Friday, May 28, 2010

How Tough Are Perugia’s Prosecutors? Well, They Sure Are Shaking Italy’s Ruling Party

Posted by Peter Quennell



In 2006 Italy hosted the Winter Olympics at Torino, and in 2009 it suffered a severe earthquake at L’Aquila.

In each case, some politicians of Prime Minister Berlusconi’s ruling party seem to have figured out ways of siphoning off some of the construction funds.

The Italian justice system is nothing if not tough, neutral, painstaking, and relentless.

We have shown repeatedly that not only is it prepared to take an extra step to achieve a fair process and outcome - it is often prepared to take a dozen or more extra steps, as of course it did in Meredith’s case, with an extraordinary 20-plus judges involved..

Politicians have tried hard over the years to bend the justice system or reign it in through legislation, and they have had some effect in reducing average sentences and making prison life easy for the perps - measures, ironically, that the three perps in Meredith’s case have all received benefit from.

But the system is essentially intact and unbent, and in various different ways it has been tying Berlusconi in knots for years.

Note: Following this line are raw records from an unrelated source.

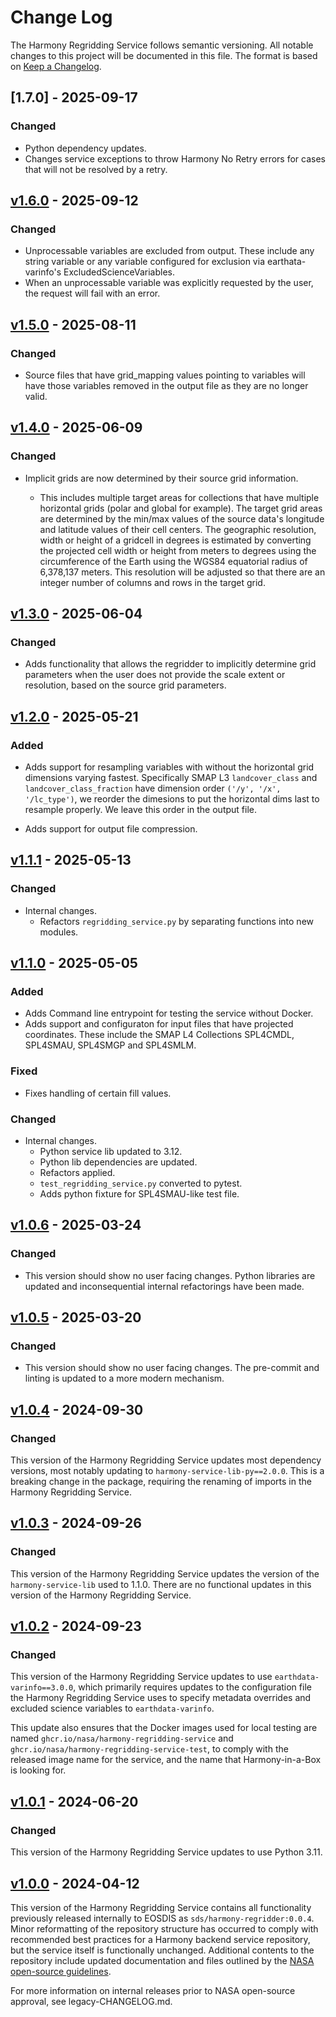 # Change Log

The Harmony Regridding Service follows semantic versioning. All notable changes
to this project will be documented in this file. The format is based on [Keep a
Changelog](http://keepachangelog.com/en/1.0.0/).

## [1.7.0] - 2025-09-17

### Changed

- Python dependency updates.
- Changes service exceptions to throw Harmony No Retry errors for cases that will not
  be resolved by a retry.


## [v1.6.0] - 2025-09-12

### Changed

- Unprocessable variables are excluded from output. These include any string
  variable or any variable configured for exclusion via earthata-varinfo's
  ExcludedScienceVariables.
- When an unprocessable variable was explicitly requested by the user, the
  request will fail with an error.

## [v1.5.0] - 2025-08-11

### Changed

- Source files that have grid_mapping values pointing to variables will have
  those variables removed in the output file as they are no longer valid.


## [v1.4.0] - 2025-06-09

### Changed

- Implicit grids are now determined by their source grid information.

    + This includes multiple target areas for collections that have multiple
    horizontal grids (polar and global for example).  The target grid areas are
    determined by the min/max values of the source data's longitude and
    latitude values of their cell centers.  The geographic resolution, width or
    height of a gridcell in degrees is estimated by converting the projected
    cell width or height from meters to degrees using the circumference of the
    Earth using the WGS84 equatorial radius of 6,378,137 meters. This
    resolution will be adjusted so that there are an integer number of columns
    and rows in the target grid.

## [v1.3.0] - 2025-06-04

### Changed

- Adds functionality that allows the regridder to implicitly determine grid
parameters when the user does not provide the scale extent or resolution,
based on the source grid parameters.

## [v1.2.0] - 2025-05-21

### Added

- Adds support for resampling variables with without the horizontal grid
  dimensions varying fastest.  Specifically SMAP L3 `landcover_class` and
  `landcover_class_fraction` have dimension order `('/y', '/x', '/lc_type')`,
  we reorder the dimesions to put the horizontal dims last to resample
  properly. We leave this order in the output file.

- Adds support for output file compression.

## [v1.1.1] - 2025-05-13

### Changed

- Internal changes.
  + Refactors `regridding_service.py` by separating functions into new
  modules.


## [v1.1.0] - 2025-05-05

### Added
- Adds Command line entrypoint for testing the service without Docker.
- Adds support and configuraton for input files that have projected
  coordinates. These include the SMAP L4 Collections SPL4CMDL, SPL4SMAU,
  SPL4SMGP and SPL4SMLM.

### Fixed
- Fixes handling of certain fill values.

### Changed
- Internal changes.
  + Python service lib updated to 3.12.
  + Python lib dependencies are updated.
  + Refactors applied.
  + `test_regridding_service.py` converted to pytest.
  + Adds python fixture for SPL4SMAU-like test file.


## [v1.0.6] - 2025-03-24

### Changed
- This version should show no user facing changes. Python libraries are updated
  and inconsequential internal refactorings have been made.


## [v1.0.5] - 2025-03-20

### Changed
- This version should show no user facing changes. The pre-commit and
  linting is updated to a more modern mechanism.

## [v1.0.4] - 2024-09-30

### Changed
This version of the Harmony Regridding Service updates most dependency versions,
most notably updating to `harmony-service-lib-py==2.0.0`. This is a breaking
change in the package, requiring the renaming of imports in the Harmony
Regridding Service.

## [v1.0.3] - 2024-09-26

### Changed
This version of the Harmony Regridding Service updates the version of the
`harmony-service-lib` used to 1.1.0. There are no functional updates in this
version of the Harmony Regridding Service.

## [v1.0.2] - 2024-09-23

### Changed
This version of the Harmony Regridding Service updates to use
`earthdata-varinfo==3.0.0`, which primarily requires updates to the
configuration file the Harmony Regridding Service uses to specify metadata
overrides and excluded science variables to `earthdata-varinfo`.

This update also ensures that the Docker images used for local testing are
named `ghcr.io/nasa/harmony-regridding-service` and
`ghcr.io/nasa/harmony-regridding-service-test`, to comply with the released
image name for the service, and the name that Harmony-in-a-Box is looking for.

## [v1.0.1] - 2024-06-20

### Changed
This version of the Harmony Regridding Service updates to use Python 3.11.

## [v1.0.0] -  2024-04-12

This version of the Harmony Regridding Service contains all functionality
previously released internally to EOSDIS as `sds/harmony-regridder:0.0.4`.
Minor reformatting of the repository structure has occurred to comply with
recommended best practices for a Harmony backend service repository, but the
service itself is functionally unchanged. Additional contents to the repository
include updated documentation and files outlined by the
[NASA open-source guidelines](https://code.nasa.gov/#/guide).

For more information on internal releases prior to NASA open-source approval,
see legacy-CHANGELOG.md.

[v1.6.0]: https://github.com/nasa/harmony-regridding-service/releases/tag/1.6.0
[v1.5.0]: https://github.com/nasa/harmony-regridding-service/releases/tag/1.5.0
[v1.4.0]: https://github.com/nasa/harmony-regridding-service/releases/tag/1.4.0
[v1.3.0]: https://github.com/nasa/harmony-regridding-service/releases/tag/1.3.0
[v1.2.0]: https://github.com/nasa/harmony-regridding-service/releases/tag/1.2.0
[v1.1.1]: https://github.com/nasa/harmony-regridding-service/releases/tag/1.1.1
[v1.1.0]: https://github.com/nasa/harmony-regridding-service/releases/tag/1.1.0
[v1.0.6]: https://github.com/nasa/harmony-regridding-service/releases/tag/1.0.6
[v1.0.5]: https://github.com/nasa/harmony-regridding-service/releases/tag/1.0.5
[v1.0.4]: https://github.com/nasa/harmony-regridding-service/releases/tag/1.0.4
[v1.0.3]: https://github.com/nasa/harmony-regridding-service/releases/tag/1.0.3
[v1.0.2]: https://github.com/nasa/harmony-regridding-service/releases/tag/1.0.2
[v1.0.1]: https://github.com/nasa/harmony-regridding-service/releases/tag/1.0.1
[v1.0.0]: https://github.com/nasa/harmony-regridding-service/releases/tag/1.0.0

To remove any possibility of the Olympics and earthquakes judicial investigations being bent, they were taken away from Rome, Torino and L’Aquila - and handed to Giuliano Mignini’s colleagues, in Perugia.

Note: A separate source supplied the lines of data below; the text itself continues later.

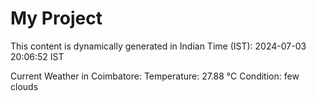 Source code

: # My Project

This content is dynamically generated in Indian Time (IST): 2024-07-03 20:06:52 IST


Current Weather in Coimbatore:
Temperature: 27.88 °C
Condition: few clouds
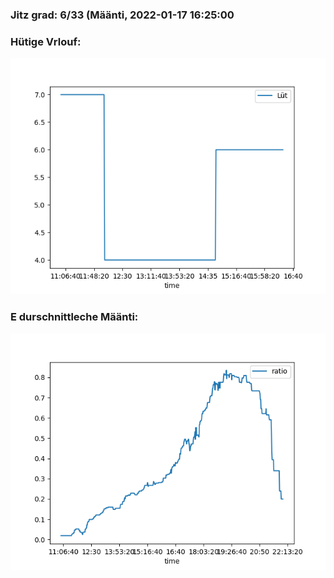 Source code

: ### Jitz grad: 6/33 (Määnti, 2022-01-17 16:25:00

### Hütige Vrlouf:
![Graph](Today.png)

### E durschnittleche Määnti:
![Graph](Määnti.png)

Arrests and government resignations have begun and the Perugia-driven process is unsettling even Rome’s prospects of next hosting an Olympics in 2020.

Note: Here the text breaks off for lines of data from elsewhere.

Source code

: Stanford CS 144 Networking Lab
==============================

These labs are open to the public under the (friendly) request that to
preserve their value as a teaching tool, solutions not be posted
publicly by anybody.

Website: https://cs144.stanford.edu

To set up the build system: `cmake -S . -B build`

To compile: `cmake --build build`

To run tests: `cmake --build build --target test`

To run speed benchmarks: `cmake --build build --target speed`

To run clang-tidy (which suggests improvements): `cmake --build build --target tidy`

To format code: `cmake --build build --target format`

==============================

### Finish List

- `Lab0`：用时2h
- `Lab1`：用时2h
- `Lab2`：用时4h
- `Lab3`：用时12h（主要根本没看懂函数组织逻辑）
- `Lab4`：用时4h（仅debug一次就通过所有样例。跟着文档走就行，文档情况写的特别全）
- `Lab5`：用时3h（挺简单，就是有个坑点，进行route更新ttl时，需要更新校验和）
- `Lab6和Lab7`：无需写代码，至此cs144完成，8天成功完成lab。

Italy’s favours-for-tenders corruption inquiry ““ which has already led to the resignation of a key minister ““ is overshadowing a decision on whether the national Olympic committee should back Rome or Venice in their bids to host the 2020 Games.

An announcement by the committee is expected as early as Wednesday. According to media reports, the capital is seen as the frontrunner because it offers better accommodation and logistics possibilities than its lagoon city rival and has more experience in organising large sporting events.

But an investigation by magistrates into suspected high-level corruption in Rome in awarding contracts to a Rome construction entrepreneur, who was among four people arrested in February, has sparked controversy over how the Olympics would be handled.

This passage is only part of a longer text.